Le focus des « Vies en soi » de Patrick Corillon est également une belle exclusivité. Il s’agit d’un cycle de sept spectacles conçus par cet artiste plasticien et accompagnés par sept livres d’artistes. C’est la première fois que les sept spectacles (que Patrick Corillon définit comme des « récits initiatiques ») sont présentés ensemble dans un même lieu. Chaque récit explore un thème spécifique autour de la quête d’identité, et ce, en mêlant manipulation d’objets et diverses formes inspirées de différentes traditions orales (benshi, kamishibai, cantastories et boniments).

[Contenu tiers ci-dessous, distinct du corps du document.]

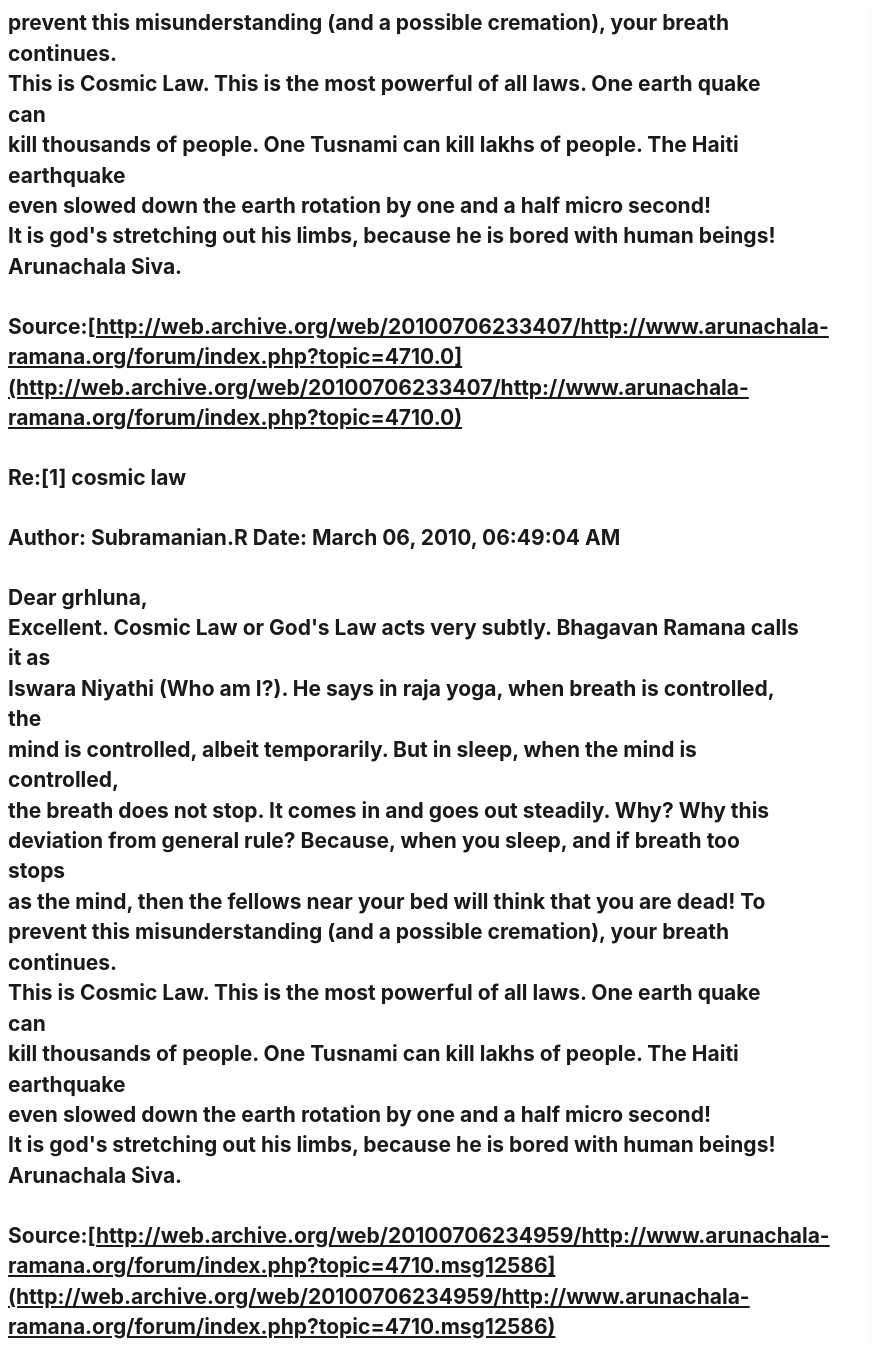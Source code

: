 prevent this misunderstanding (and a possible cremation), your breath  
continues.   
This is Cosmic Law. This is the most powerful of all laws. One earth quake  
can   
kill thousands of people. One Tusnami can kill lakhs of people. The Haiti  
earthquake   
even slowed down the earth rotation by one and a half micro second!   
It is god's stretching out his limbs, because he is bored with human beings!   
Arunachala Siva.
 ---  
Source:[http://web.archive.org/web/20100706233407/http://www.arunachala-ramana.org/forum/index.php?topic=4710.0](http://web.archive.org/web/20100706233407/http://www.arunachala-ramana.org/forum/index.php?topic=4710.0)   
---  

## Re:[1] cosmic law  
Author: Subramanian.R       Date: March 06, 2010, 06:49:04 AM  
---  
Dear grhluna,   
Excellent. Cosmic Law or God's Law acts very subtly. Bhagavan Ramana calls  
it as   
Iswara Niyathi (Who am I?). He says in raja yoga, when breath is controlled,  
the   
mind is controlled, albeit temporarily. But in sleep, when the mind is  
controlled,   
the breath does not stop. It comes in and goes out steadily. Why? Why this   
deviation from general rule? Because, when you sleep, and if breath too  
stops   
as the mind, then the fellows near your bed will think that you are dead! To   
prevent this misunderstanding (and a possible cremation), your breath  
continues.   
This is Cosmic Law. This is the most powerful of all laws. One earth quake  
can   
kill thousands of people. One Tusnami can kill lakhs of people. The Haiti  
earthquake   
even slowed down the earth rotation by one and a half micro second!   
It is god's stretching out his limbs, because he is bored with human beings!   
Arunachala Siva.
 ---  
Source:[http://web.archive.org/web/20100706234959/http://www.arunachala-ramana.org/forum/index.php?topic=4710.msg12586](http://web.archive.org/web/20100706234959/http://www.arunachala-ramana.org/forum/index.php?topic=4710.msg12586)   
---  

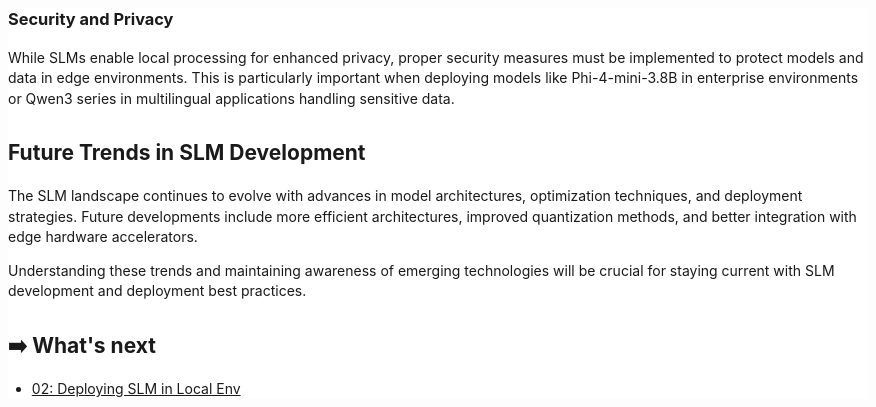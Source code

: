 ### Security and Privacy

While SLMs enable local processing for enhanced privacy, proper security measures must be implemented to protect models and data in edge environments. This is particularly important when deploying models like Phi-4-mini-3.8B in enterprise environments or Qwen3 series in multilingual applications handling sensitive data.

## Future Trends in SLM Development

The SLM landscape continues to evolve with advances in model architectures, optimization techniques, and deployment strategies. Future developments include more efficient architectures, improved quantization methods, and better integration with edge hardware accelerators.

Understanding these trends and maintaining awareness of emerging technologies will be crucial for staying current with SLM development and deployment best practices.

## ➡️ What's next

- [02: Deploying SLM in Local Env](02.DeployingSLMinLocalEnv.md)
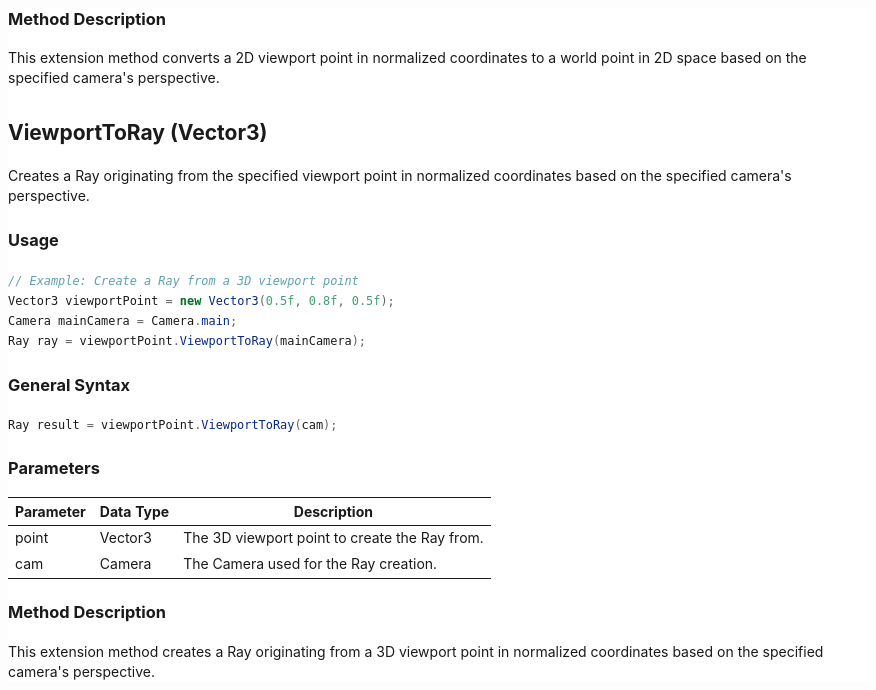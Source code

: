 ### Method Description

This extension method converts a 2D viewport point in normalized coordinates to a world point in 2D space based on the specified camera's perspective.

## ViewportToRay (Vector3)

Creates a Ray originating from the specified viewport point in normalized coordinates based on the specified camera's perspective.

### Usage

```csharp
// Example: Create a Ray from a 3D viewport point
Vector3 viewportPoint = new Vector3(0.5f, 0.8f, 0.5f);
Camera mainCamera = Camera.main;
Ray ray = viewportPoint.ViewportToRay(mainCamera);
```

### General Syntax

```csharp
Ray result = viewportPoint.ViewportToRay(cam);
```

### Parameters

| Parameter | Data Type | Description                                       |
|-----------|-----------|---------------------------------------------------|
| point     | Vector3   | The 3D viewport point to create the Ray from.    |
| cam       | Camera    | The Camera used for the Ray creation.             |

### Method Description

This extension method creates a Ray originating from a 3D viewport point in normalized coordinates based on the specified camera's perspective.
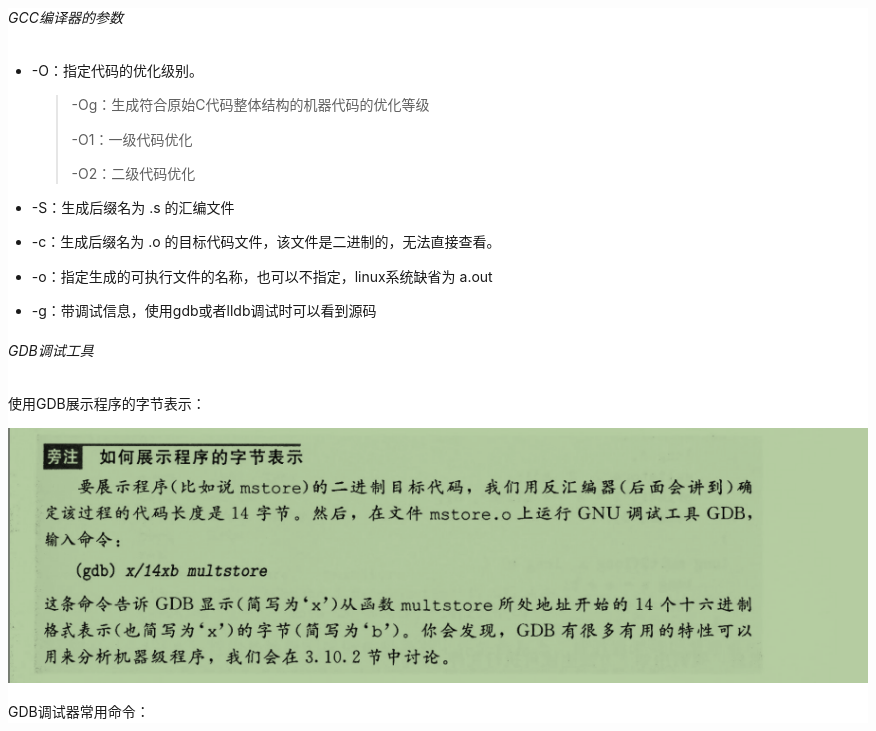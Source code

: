 ###### GCC编译器的参数

* -O：指定代码的优化级别。

  >-Og：生成符合原始C代码整体结构的机器代码的优化等级
  >
  >-O1：一级代码优化
  >
  >-O2：二级代码优化

* -S：生成后缀名为 .s 的汇编文件

* -c：生成后缀名为 .o 的目标代码文件，该文件是二进制的，无法直接查看。

* -o：指定生成的可执行文件的名称，也可以不指定，linux系统缺省为 a.out

* -g：带调试信息，使用gdb或者lldb调试时可以看到源码

###### GDB调试工具

使用GDB展示程序的字节表示：

![image-20211027232130950](pictures/image-20211027232130950.png)

GDB调试器常用命令：
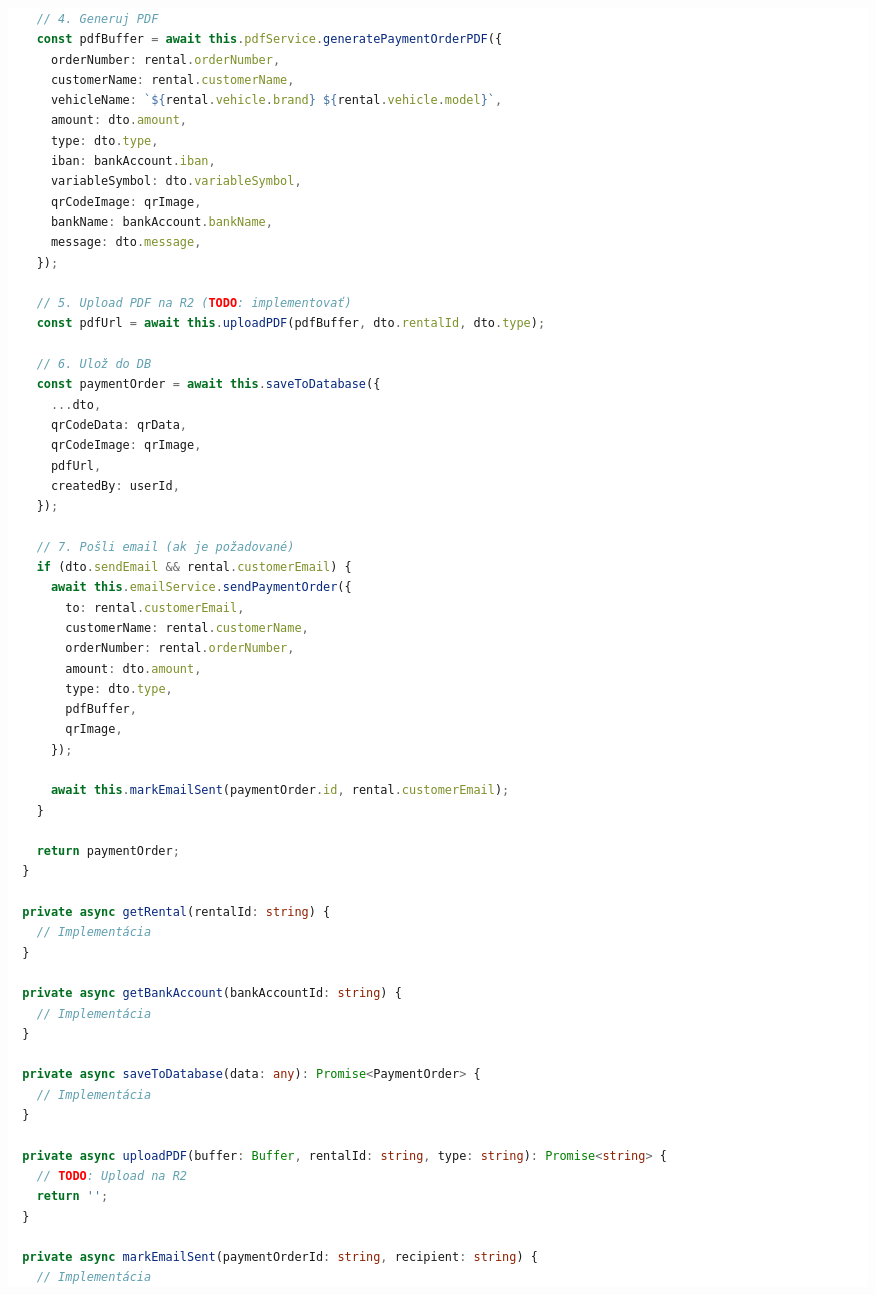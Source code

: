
 ```typescript
    // 4. Generuj PDF
    const pdfBuffer = await this.pdfService.generatePaymentOrderPDF({
      orderNumber: rental.orderNumber,
      customerName: rental.customerName,
      vehicleName: `${rental.vehicle.brand} ${rental.vehicle.model}`,
      amount: dto.amount,
      type: dto.type,
      iban: bankAccount.iban,
      variableSymbol: dto.variableSymbol,
      qrCodeImage: qrImage,
      bankName: bankAccount.bankName,
      message: dto.message,
    });

    // 5. Upload PDF na R2 (TODO: implementovať)
    const pdfUrl = await this.uploadPDF(pdfBuffer, dto.rentalId, dto.type);

    // 6. Ulož do DB
    const paymentOrder = await this.saveToDatabase({
      ...dto,
      qrCodeData: qrData,
      qrCodeImage: qrImage,
      pdfUrl,
      createdBy: userId,
    });

    // 7. Pošli email (ak je požadované)
    if (dto.sendEmail && rental.customerEmail) {
      await this.emailService.sendPaymentOrder({
        to: rental.customerEmail,
        customerName: rental.customerName,
        orderNumber: rental.orderNumber,
        amount: dto.amount,
        type: dto.type,
        pdfBuffer,
        qrImage,
      });

      await this.markEmailSent(paymentOrder.id, rental.customerEmail);
    }

    return paymentOrder;
  }

  private async getRental(rentalId: string) {
    // Implementácia
  }

  private async getBankAccount(bankAccountId: string) {
    // Implementácia
  }

  private async saveToDatabase(data: any): Promise<PaymentOrder> {
    // Implementácia
  }

  private async uploadPDF(buffer: Buffer, rentalId: string, type: string): Promise<string> {
    // TODO: Upload na R2
    return '';
  }

  private async markEmailSent(paymentOrderId: string, recipient: string) {
    // Implementácia
```
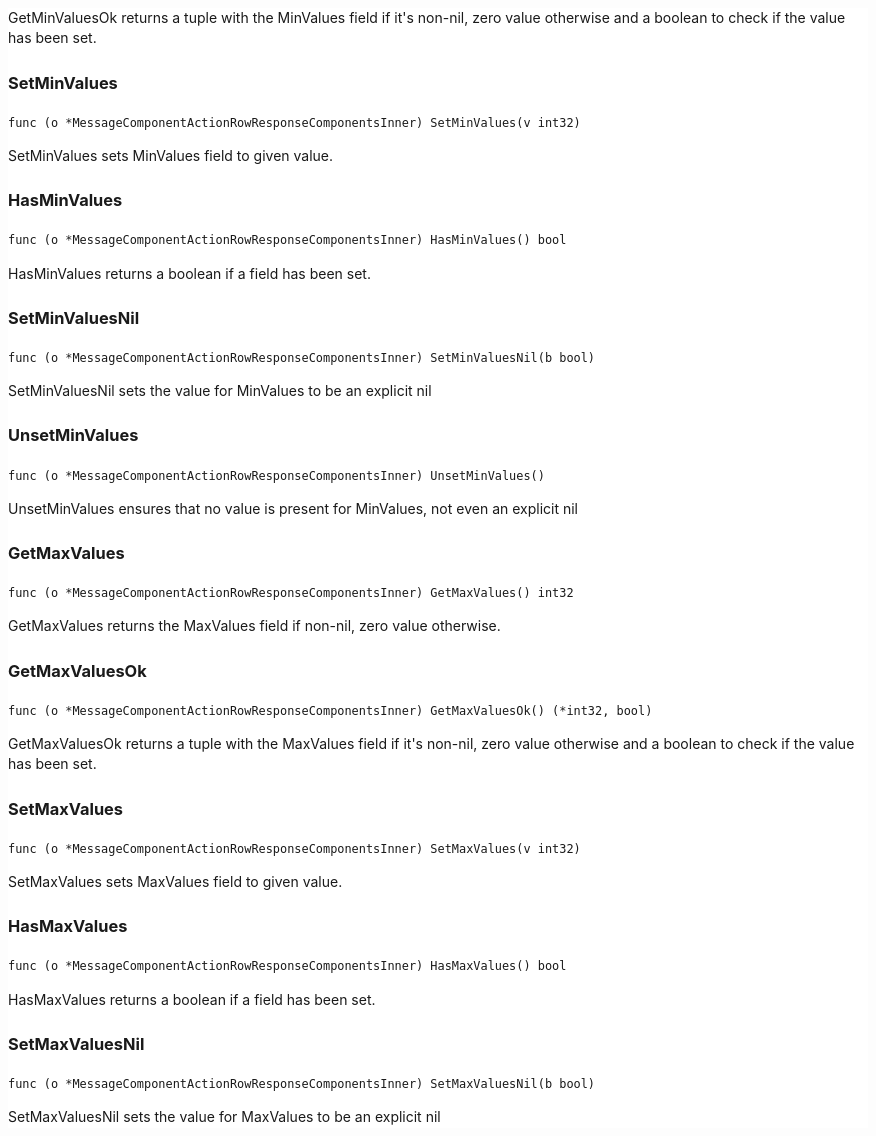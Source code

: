 GetMinValuesOk returns a tuple with the MinValues field if it's non-nil, zero value otherwise
and a boolean to check if the value has been set.

### SetMinValues

`func (o *MessageComponentActionRowResponseComponentsInner) SetMinValues(v int32)`

SetMinValues sets MinValues field to given value.

### HasMinValues

`func (o *MessageComponentActionRowResponseComponentsInner) HasMinValues() bool`

HasMinValues returns a boolean if a field has been set.

### SetMinValuesNil

`func (o *MessageComponentActionRowResponseComponentsInner) SetMinValuesNil(b bool)`

 SetMinValuesNil sets the value for MinValues to be an explicit nil

### UnsetMinValues
`func (o *MessageComponentActionRowResponseComponentsInner) UnsetMinValues()`

UnsetMinValues ensures that no value is present for MinValues, not even an explicit nil
### GetMaxValues

`func (o *MessageComponentActionRowResponseComponentsInner) GetMaxValues() int32`

GetMaxValues returns the MaxValues field if non-nil, zero value otherwise.

### GetMaxValuesOk

`func (o *MessageComponentActionRowResponseComponentsInner) GetMaxValuesOk() (*int32, bool)`

GetMaxValuesOk returns a tuple with the MaxValues field if it's non-nil, zero value otherwise
and a boolean to check if the value has been set.

### SetMaxValues

`func (o *MessageComponentActionRowResponseComponentsInner) SetMaxValues(v int32)`

SetMaxValues sets MaxValues field to given value.

### HasMaxValues

`func (o *MessageComponentActionRowResponseComponentsInner) HasMaxValues() bool`

HasMaxValues returns a boolean if a field has been set.

### SetMaxValuesNil

`func (o *MessageComponentActionRowResponseComponentsInner) SetMaxValuesNil(b bool)`

 SetMaxValuesNil sets the value for MaxValues to be an explicit nil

Enfin, il est pertinent de mentionner le focus Figaro (au mois d’avril). Il s’agit d’un pari un peu fou lancé par le Théâtre des Osses la saison dernière de programmer avec une même distribution et dans un même espace scénique, deux textes mettant en scène le personnage de Figaro : « Le barbier de Séville » de Pierre-Augustin Caron de Beaumarchais (mis en scène par Anne Schwaller) et « Figaro divorce » d’Ödon von Horváth (mis en scène par Philippe Sireuil), deux textes écrits à presque deux cents ans de distance, le premier, dans les prémisses de la Révolution française, le second, à l’aube du cataclysme de le Seconde guerre mondiale.
Sur un plan plus pratique, les Martyrs aménagent les horaires des représentations en programmant celle du samedi à 18h00 afin de permettre à tous de profiter pleinement de leur soirée. Autre nouveauté, les représentations du mercredi voient s’appliquer la formule du « pay what you can » (payez ce que vous pouvez). Pour chaque spectacle, le spectateur a le choix entre plusieurs dont un est suggéré/souligné. Libre à lui de l’adapter en fonction de ses moyens ou de ses envies.
« Les rendez-vous bleus » ne sont pas une nouveauté mais il est essentiel de mettre en lumière une telle initiative. A côté de l’aide aux malentendants et de l’audio-description, le Théâtre des Martyrs adapte ses conditions d’accueil pour rendre le lieu et sa programmation accessible aux personnes autistes et à leurs aidants proches. Une fois par série de représentations, ces soirées sont organisées en partenariat avec le GAMP (Groupe d’Action qui dénonce le Manque de Places pour les personnes handicapées de grande dépendance) et prévoient différents aménagements (casques anti-bruit, mise à disposition d’une zone calme, possibilité d’entrer/sortir en salle durant la représentation, …). Le moindre n’étant pas d’annoncer ces rendez-vous auprès du public afin que la bienveillance aille au-delà personnel du théâtre et les artistes et touche l’ensemble des spectateurs présents en salle.